The U.S. Surface Transportation Board has slammed shut the door on a proposal by 65 regional and short-line railroads to permit them to abandon track virtually without regulatory oversight -- a strategy that could have been used in collaboration with major railroads to avoid labor protection.
The regional and short-line railroads sought to exempt themselves from much of the existing abandonment oversight because they object to the burden and cost of having to seek regulatory authority.
For example, they do not like having to prove to the STB that they are losing money operating the line, or prove that the abandonment will not impose an undue burden on shippers or communities from the loss of rail service.
When rail regulations were extensively overhauled by Congress more than a decade ago, Congress was asked similarly to grease the skids for regional and short-line railroad abandonments. Congress declined.
In this proceeding before the STB, the UTU and other labor organizations warned the agency that allowing willy-nilly abandonment by regional and short-line railroads could encourage major railroads to bypass more stringent abandonment standards by selling track to short lines with the expectation the track would then be abandoned.
Already, major railroads sell line segments to regional and short-line railroads to escape labor protection provisions -- but there exists with those sales a public-policy expectation that the lines will continue to be operated by the regional and short-line railroads.
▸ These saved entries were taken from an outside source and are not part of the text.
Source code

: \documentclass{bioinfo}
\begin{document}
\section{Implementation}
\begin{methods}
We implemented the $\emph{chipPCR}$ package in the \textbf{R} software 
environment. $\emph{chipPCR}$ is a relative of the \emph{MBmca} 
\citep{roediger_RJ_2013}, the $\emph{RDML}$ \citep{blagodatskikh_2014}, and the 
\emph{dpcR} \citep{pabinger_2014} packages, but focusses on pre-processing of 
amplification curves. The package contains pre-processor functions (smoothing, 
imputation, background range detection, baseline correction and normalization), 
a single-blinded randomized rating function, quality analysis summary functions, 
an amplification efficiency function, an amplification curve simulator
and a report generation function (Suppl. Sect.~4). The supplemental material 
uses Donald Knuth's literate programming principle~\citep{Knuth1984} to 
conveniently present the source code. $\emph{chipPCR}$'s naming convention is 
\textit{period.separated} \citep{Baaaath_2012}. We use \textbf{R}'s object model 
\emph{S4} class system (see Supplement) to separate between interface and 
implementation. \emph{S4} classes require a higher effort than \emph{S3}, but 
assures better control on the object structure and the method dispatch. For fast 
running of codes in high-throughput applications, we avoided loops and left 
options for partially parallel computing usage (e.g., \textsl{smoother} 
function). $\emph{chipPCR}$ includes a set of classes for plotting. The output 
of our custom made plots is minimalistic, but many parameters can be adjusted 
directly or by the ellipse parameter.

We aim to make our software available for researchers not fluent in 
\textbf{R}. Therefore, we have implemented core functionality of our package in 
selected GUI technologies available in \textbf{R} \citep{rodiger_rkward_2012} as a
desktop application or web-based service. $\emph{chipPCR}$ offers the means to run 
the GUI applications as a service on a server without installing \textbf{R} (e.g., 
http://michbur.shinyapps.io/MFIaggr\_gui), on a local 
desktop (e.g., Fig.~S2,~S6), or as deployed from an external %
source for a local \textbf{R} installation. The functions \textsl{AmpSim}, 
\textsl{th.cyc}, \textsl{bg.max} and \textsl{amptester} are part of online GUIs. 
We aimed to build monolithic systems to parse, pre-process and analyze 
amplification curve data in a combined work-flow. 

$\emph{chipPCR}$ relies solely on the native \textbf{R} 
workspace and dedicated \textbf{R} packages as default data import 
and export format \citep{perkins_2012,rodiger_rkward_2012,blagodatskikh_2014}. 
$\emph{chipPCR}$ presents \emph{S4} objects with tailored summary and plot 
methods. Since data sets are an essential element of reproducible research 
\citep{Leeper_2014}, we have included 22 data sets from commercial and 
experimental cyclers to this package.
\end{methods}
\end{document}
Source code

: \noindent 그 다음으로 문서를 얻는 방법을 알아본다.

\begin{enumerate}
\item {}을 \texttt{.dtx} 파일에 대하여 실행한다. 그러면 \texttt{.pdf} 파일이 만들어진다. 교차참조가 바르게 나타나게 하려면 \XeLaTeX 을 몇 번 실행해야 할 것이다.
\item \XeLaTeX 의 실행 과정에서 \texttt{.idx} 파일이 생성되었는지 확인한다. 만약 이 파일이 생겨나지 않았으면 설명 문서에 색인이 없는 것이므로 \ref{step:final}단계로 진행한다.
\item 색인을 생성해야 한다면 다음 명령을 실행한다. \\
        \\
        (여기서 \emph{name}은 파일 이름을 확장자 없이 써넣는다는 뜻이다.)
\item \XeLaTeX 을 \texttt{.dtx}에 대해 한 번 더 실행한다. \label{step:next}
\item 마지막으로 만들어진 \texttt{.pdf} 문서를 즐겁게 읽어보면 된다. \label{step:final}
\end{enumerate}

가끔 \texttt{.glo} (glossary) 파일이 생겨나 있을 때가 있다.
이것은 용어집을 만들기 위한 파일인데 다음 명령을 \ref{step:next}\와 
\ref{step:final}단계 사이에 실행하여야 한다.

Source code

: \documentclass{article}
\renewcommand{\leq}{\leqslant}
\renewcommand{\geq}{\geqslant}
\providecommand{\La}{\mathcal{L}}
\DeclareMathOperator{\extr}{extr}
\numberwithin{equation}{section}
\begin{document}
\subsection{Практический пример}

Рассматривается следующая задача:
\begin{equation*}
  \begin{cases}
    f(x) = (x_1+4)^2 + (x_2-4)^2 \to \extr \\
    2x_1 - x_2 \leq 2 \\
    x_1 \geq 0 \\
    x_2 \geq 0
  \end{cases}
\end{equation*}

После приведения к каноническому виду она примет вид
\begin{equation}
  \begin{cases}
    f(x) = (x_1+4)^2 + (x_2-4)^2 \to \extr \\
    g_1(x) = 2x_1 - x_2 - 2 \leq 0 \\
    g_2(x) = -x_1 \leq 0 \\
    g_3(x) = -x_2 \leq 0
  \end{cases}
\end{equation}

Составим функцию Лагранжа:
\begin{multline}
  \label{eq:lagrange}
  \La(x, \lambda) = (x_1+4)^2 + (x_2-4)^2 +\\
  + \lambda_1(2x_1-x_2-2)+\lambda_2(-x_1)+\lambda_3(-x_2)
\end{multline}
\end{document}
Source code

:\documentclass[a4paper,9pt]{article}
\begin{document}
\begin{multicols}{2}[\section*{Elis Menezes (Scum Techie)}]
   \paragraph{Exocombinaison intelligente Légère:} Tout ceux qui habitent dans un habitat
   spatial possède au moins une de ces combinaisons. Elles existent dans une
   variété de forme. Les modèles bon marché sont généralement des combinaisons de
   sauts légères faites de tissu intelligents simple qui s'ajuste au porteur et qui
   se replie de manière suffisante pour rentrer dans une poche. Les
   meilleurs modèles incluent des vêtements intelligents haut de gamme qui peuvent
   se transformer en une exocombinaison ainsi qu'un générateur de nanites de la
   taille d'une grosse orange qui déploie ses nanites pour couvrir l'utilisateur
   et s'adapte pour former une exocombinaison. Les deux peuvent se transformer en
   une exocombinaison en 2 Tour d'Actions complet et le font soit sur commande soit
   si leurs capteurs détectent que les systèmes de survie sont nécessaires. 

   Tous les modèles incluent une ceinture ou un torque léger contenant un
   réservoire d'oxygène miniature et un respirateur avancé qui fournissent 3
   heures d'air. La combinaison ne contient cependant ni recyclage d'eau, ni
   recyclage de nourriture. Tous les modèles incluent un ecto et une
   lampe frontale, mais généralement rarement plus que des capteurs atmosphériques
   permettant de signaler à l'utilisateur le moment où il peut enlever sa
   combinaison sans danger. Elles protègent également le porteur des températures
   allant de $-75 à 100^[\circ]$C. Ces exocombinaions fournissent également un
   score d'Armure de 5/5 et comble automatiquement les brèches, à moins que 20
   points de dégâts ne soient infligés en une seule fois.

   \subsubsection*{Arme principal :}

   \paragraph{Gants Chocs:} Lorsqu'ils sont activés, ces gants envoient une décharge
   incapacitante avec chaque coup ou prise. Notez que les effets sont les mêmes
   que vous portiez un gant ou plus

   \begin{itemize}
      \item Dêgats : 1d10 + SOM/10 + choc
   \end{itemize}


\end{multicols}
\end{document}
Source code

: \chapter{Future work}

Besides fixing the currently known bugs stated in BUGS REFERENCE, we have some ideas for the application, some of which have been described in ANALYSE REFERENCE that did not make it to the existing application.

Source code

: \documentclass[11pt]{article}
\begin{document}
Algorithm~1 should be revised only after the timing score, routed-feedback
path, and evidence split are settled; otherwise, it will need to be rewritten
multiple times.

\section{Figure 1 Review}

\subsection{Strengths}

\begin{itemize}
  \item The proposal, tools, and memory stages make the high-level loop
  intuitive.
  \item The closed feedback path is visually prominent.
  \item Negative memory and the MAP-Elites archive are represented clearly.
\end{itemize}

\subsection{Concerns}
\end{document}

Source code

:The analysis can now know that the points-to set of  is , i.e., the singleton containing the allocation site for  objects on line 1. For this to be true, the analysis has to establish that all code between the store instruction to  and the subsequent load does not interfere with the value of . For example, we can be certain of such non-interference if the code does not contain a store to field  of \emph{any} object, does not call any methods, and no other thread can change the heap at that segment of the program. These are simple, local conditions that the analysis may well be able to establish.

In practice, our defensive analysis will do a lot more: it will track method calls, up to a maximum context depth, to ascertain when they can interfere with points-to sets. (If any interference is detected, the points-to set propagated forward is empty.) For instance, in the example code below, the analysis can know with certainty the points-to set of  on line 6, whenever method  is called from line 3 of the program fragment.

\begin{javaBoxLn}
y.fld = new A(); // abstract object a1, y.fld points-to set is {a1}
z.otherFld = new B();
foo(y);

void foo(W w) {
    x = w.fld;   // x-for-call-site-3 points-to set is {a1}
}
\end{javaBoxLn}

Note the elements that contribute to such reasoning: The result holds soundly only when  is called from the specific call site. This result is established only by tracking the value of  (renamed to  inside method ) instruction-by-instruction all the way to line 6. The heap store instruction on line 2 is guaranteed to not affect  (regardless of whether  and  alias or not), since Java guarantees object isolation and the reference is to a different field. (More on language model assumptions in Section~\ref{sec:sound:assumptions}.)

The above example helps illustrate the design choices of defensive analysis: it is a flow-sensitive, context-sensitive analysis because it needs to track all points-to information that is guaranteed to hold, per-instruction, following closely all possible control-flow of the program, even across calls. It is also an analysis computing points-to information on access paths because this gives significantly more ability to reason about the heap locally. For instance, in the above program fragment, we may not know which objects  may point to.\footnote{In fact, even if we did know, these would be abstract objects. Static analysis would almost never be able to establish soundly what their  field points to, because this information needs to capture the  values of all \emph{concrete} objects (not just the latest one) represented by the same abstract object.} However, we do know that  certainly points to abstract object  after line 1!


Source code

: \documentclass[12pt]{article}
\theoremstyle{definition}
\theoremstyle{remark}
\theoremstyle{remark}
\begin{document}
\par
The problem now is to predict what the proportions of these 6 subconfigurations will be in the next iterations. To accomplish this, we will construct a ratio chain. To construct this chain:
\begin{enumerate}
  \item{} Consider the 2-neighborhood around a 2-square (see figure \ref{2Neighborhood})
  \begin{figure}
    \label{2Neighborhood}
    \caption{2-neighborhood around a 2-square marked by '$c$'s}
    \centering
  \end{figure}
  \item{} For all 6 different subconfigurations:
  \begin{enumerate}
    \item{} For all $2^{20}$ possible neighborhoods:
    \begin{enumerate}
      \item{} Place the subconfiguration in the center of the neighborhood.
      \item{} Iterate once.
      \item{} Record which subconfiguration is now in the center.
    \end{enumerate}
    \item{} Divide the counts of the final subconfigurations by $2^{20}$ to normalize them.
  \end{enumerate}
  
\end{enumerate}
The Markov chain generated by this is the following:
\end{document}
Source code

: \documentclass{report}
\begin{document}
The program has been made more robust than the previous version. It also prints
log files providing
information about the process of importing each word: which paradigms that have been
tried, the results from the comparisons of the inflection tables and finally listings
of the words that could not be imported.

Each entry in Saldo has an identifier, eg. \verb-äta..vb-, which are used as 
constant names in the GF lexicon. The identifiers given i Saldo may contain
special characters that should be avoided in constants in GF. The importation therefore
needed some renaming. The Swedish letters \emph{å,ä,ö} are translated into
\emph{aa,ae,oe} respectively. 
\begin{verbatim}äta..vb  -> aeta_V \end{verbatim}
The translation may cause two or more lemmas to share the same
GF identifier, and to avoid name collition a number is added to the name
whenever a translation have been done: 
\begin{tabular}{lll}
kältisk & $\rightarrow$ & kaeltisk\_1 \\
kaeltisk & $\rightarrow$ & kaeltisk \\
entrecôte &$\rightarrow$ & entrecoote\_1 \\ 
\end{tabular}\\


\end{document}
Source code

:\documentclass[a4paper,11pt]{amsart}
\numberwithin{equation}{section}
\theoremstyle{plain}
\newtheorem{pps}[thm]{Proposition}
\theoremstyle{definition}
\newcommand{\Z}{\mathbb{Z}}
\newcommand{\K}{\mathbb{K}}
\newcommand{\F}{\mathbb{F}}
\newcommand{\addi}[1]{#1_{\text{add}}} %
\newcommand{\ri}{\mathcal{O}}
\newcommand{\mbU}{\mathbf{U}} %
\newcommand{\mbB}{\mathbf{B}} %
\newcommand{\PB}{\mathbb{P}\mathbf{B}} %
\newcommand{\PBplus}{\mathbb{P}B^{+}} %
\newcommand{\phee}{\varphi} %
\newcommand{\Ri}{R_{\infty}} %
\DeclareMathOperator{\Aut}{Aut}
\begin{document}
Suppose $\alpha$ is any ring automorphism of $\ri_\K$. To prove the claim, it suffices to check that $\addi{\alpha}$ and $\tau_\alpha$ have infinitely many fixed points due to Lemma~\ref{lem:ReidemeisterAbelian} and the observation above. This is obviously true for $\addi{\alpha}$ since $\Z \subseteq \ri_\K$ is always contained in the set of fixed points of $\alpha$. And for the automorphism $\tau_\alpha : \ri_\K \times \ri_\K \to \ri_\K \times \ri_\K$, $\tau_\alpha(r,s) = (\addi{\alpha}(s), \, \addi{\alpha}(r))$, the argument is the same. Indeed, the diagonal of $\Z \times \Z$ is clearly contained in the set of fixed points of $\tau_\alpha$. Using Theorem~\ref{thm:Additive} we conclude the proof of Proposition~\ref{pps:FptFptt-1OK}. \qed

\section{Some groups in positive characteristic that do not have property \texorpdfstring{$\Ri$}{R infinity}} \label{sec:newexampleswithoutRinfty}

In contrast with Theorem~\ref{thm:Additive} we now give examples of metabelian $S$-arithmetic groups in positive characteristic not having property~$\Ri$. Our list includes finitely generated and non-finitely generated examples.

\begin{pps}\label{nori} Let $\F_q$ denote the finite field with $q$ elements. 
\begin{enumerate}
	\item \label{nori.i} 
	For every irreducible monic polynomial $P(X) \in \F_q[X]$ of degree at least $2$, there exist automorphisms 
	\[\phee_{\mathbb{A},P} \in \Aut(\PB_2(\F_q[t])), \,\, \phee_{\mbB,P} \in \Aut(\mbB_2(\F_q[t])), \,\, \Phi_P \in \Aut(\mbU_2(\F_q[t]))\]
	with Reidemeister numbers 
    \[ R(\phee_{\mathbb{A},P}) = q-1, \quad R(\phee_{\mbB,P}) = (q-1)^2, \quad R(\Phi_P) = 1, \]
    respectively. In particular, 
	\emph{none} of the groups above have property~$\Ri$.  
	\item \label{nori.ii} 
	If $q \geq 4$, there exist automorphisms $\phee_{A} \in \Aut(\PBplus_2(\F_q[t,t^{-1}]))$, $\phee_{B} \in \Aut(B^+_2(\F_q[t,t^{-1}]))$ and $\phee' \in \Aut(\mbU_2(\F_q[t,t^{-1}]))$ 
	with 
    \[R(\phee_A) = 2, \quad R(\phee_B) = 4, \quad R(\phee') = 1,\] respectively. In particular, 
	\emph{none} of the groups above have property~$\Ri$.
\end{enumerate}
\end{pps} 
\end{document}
That expectation would evaporate if the regionals and short lines could bypass having to make an economic case for abandonment.
Had the STB approved the sham petition, the eased abandonment procedure for regional and short-line railroads could have been used by BNSF, CSX, Canadian National, Canadian Pacific, Kansas City Southern, Norfolk Southern and Union Pacific in collaboration with regionals and short lines to facilitate a wholesale subversion of labor protection requirements in the U.S.
“The STB saw through this sham proposal and simply discontinued the proceeding," said UTU Associate General Counsel Dan Elliott, who represented the UTU.